The number of positive integers k such that the constant term in the binomial expansion of ${\left(2{\mathrm{x}}^3+\frac{3}{{\mathrm{x}}^{\mathrm{k}}}\right)}^{12},\mathrm{x}\ne 0\text{ is }{2}^8\cdot \mathrm{\ell }$, where l is an odd integer, is __________.

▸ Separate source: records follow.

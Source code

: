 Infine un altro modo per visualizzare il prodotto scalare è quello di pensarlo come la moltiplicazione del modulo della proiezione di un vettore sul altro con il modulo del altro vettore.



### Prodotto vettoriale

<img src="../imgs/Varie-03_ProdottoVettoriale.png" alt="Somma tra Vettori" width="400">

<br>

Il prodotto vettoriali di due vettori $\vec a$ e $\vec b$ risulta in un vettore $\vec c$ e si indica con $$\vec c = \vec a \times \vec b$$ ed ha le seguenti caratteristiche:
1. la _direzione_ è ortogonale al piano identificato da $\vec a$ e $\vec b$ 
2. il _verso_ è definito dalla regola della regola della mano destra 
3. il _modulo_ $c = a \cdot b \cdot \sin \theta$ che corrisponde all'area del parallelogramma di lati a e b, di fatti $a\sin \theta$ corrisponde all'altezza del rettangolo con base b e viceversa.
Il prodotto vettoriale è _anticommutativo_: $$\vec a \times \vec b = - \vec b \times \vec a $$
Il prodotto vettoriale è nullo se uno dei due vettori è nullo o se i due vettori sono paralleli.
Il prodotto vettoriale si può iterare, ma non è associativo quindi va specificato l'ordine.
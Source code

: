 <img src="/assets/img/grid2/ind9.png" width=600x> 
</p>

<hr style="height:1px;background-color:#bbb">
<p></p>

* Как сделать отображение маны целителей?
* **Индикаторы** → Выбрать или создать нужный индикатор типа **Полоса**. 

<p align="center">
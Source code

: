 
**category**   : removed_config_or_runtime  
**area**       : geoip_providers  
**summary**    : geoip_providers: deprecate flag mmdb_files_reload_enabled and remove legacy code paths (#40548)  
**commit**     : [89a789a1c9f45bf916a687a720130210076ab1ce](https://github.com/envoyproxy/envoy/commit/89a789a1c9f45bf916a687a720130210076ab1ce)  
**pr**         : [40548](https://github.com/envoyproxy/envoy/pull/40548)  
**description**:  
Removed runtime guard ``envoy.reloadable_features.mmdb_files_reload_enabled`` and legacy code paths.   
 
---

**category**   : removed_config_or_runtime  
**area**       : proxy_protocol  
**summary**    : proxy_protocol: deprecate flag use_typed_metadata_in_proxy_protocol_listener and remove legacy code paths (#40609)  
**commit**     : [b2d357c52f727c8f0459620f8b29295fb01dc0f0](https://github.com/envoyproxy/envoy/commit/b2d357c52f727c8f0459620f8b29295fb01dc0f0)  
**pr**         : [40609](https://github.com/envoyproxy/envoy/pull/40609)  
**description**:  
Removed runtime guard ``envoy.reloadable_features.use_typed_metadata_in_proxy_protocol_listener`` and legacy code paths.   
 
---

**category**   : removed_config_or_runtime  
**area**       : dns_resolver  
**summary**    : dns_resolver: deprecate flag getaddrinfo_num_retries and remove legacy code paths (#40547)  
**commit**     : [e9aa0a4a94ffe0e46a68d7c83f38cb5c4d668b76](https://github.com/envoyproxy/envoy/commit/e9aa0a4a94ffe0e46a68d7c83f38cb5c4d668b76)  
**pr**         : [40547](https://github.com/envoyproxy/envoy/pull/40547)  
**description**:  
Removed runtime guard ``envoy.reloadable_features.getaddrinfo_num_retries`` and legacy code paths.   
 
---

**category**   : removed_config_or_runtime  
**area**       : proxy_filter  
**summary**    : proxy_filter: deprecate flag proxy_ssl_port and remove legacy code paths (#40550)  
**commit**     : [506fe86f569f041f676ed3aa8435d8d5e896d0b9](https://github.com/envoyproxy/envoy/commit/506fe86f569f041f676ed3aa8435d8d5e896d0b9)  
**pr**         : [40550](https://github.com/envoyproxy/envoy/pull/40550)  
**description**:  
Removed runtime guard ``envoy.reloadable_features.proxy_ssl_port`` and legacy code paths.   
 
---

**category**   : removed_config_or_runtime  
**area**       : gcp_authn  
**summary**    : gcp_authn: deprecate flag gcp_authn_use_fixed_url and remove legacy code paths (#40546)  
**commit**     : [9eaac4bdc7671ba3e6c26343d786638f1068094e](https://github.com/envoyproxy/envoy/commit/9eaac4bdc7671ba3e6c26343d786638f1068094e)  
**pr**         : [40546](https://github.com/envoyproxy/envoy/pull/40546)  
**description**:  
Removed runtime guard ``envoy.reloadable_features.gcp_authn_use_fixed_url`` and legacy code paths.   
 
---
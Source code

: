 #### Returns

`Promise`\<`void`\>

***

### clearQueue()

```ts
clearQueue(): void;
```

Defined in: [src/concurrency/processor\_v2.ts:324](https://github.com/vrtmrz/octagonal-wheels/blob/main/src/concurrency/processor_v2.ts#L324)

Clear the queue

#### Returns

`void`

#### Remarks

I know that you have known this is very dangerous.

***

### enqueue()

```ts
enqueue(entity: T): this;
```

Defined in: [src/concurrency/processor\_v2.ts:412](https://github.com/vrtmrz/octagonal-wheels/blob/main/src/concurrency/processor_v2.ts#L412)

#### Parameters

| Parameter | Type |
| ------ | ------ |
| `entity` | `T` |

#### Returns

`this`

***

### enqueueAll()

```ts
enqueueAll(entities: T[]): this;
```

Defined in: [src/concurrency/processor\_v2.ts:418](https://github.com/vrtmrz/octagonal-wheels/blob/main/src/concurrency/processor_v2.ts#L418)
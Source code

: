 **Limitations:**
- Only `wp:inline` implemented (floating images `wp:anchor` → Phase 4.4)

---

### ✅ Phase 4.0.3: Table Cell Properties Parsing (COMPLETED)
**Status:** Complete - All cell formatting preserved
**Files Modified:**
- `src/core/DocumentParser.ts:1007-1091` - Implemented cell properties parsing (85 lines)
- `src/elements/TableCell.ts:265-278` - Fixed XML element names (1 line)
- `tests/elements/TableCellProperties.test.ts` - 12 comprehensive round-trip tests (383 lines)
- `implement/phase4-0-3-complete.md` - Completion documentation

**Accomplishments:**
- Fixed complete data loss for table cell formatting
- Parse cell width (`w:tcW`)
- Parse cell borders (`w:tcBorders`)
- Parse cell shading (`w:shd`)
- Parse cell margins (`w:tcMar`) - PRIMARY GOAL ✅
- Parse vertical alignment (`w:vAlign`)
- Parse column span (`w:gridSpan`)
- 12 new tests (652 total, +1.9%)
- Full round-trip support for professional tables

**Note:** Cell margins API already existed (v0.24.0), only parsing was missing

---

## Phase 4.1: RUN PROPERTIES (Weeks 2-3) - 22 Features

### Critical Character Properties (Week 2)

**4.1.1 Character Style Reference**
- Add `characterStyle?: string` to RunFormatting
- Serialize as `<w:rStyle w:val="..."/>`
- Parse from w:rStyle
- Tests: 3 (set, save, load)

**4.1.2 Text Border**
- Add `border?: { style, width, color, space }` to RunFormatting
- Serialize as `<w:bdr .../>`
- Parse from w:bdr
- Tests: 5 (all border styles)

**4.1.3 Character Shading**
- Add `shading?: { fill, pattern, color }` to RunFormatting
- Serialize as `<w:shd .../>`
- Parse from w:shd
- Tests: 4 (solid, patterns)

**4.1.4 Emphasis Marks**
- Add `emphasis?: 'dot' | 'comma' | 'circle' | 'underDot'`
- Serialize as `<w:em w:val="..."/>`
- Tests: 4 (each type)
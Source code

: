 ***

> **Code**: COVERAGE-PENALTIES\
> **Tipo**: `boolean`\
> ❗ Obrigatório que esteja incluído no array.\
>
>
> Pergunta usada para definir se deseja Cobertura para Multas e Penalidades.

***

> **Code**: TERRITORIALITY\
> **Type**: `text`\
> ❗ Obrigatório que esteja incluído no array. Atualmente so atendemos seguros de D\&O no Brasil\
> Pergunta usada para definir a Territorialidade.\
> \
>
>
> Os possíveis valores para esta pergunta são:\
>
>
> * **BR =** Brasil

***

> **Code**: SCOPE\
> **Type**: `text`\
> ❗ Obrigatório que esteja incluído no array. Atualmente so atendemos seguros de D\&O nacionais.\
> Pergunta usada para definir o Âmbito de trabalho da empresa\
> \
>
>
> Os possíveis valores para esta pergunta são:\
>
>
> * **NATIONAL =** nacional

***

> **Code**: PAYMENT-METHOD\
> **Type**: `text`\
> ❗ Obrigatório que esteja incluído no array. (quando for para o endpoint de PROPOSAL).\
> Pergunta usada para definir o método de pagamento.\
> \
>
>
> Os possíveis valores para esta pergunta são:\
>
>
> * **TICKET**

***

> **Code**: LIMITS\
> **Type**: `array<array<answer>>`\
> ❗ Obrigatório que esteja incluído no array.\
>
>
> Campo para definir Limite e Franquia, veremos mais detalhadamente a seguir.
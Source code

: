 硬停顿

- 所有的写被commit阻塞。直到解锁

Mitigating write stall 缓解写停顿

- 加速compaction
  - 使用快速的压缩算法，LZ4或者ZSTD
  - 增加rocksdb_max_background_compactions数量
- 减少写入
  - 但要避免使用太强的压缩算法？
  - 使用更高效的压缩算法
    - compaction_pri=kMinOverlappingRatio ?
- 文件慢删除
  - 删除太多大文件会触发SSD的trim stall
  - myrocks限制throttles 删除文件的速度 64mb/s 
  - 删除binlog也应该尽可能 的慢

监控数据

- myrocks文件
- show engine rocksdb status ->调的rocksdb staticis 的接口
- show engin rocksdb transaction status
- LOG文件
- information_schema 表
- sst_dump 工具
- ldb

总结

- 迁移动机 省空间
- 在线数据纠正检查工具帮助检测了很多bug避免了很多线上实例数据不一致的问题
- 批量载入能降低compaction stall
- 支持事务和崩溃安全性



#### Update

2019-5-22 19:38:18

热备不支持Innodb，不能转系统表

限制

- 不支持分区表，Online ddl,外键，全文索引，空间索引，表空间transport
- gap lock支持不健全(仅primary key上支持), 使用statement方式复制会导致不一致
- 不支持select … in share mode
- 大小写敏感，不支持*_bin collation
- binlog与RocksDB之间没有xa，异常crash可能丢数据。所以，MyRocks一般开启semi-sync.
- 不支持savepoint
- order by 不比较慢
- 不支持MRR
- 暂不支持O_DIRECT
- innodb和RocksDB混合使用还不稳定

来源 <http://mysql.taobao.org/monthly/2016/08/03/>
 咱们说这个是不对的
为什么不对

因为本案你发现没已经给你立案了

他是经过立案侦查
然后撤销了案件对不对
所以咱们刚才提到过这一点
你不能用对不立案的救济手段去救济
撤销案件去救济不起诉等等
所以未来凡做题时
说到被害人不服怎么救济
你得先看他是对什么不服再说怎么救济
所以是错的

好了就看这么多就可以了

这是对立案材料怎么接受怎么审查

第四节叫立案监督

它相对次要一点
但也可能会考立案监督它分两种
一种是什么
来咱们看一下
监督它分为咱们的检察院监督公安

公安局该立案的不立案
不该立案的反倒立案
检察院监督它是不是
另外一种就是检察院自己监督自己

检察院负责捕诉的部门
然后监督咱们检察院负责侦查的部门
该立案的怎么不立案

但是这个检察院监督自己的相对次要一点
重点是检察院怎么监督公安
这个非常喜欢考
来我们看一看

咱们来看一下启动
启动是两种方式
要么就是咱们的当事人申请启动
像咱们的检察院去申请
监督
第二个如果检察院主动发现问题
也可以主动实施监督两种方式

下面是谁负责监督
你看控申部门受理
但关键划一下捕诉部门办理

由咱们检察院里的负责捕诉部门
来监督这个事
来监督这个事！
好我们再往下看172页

$\mathrm{In} {\left(\frac{3}{{\mathrm{x}}^{\mathrm{k}}}+2{\mathrm{x}}^3\right)}^{12}$
$\begin{array}{l}{\mathrm{t}}_{\mathrm{r}+1}{=}^{12}{\mathrm{C}}_{\mathrm{r}}{\left(2{\mathrm{x}}^3\right)}^{\mathrm{r}}{\left(\frac{3}{{\mathrm{x}}^{\mathrm{k}}}\right)}^{12-\mathrm{r}}\\ {\mathrm{x}}^{3\mathrm{r}-(12-\mathrm{r})\mathrm{k}}\to \text{ constant }\\ \begin{array}{r}\therefore 3\mathrm{r}-12\mathrm{k}+\mathrm{rk}=0\\ \Rightarrow \mathrm{k}=\frac{3\mathrm{r}}{12-\mathrm{r}}\end{array}\\ \therefore \text{ possible values of }\mathrm{r}\text{ are }3,6,8,9,10\\ \text{ and corresponding values of }\mathrm{k}\text{ are }1,3,6,9,15\\ { }^{12}{\mathrm{C}}_{\mathrm{r}}=220,924,495,220,66\\ \therefore \text{ possible values of }\mathrm{k}\text{ for which we will get }{2}^8\text{ are 3,6}\end{array}$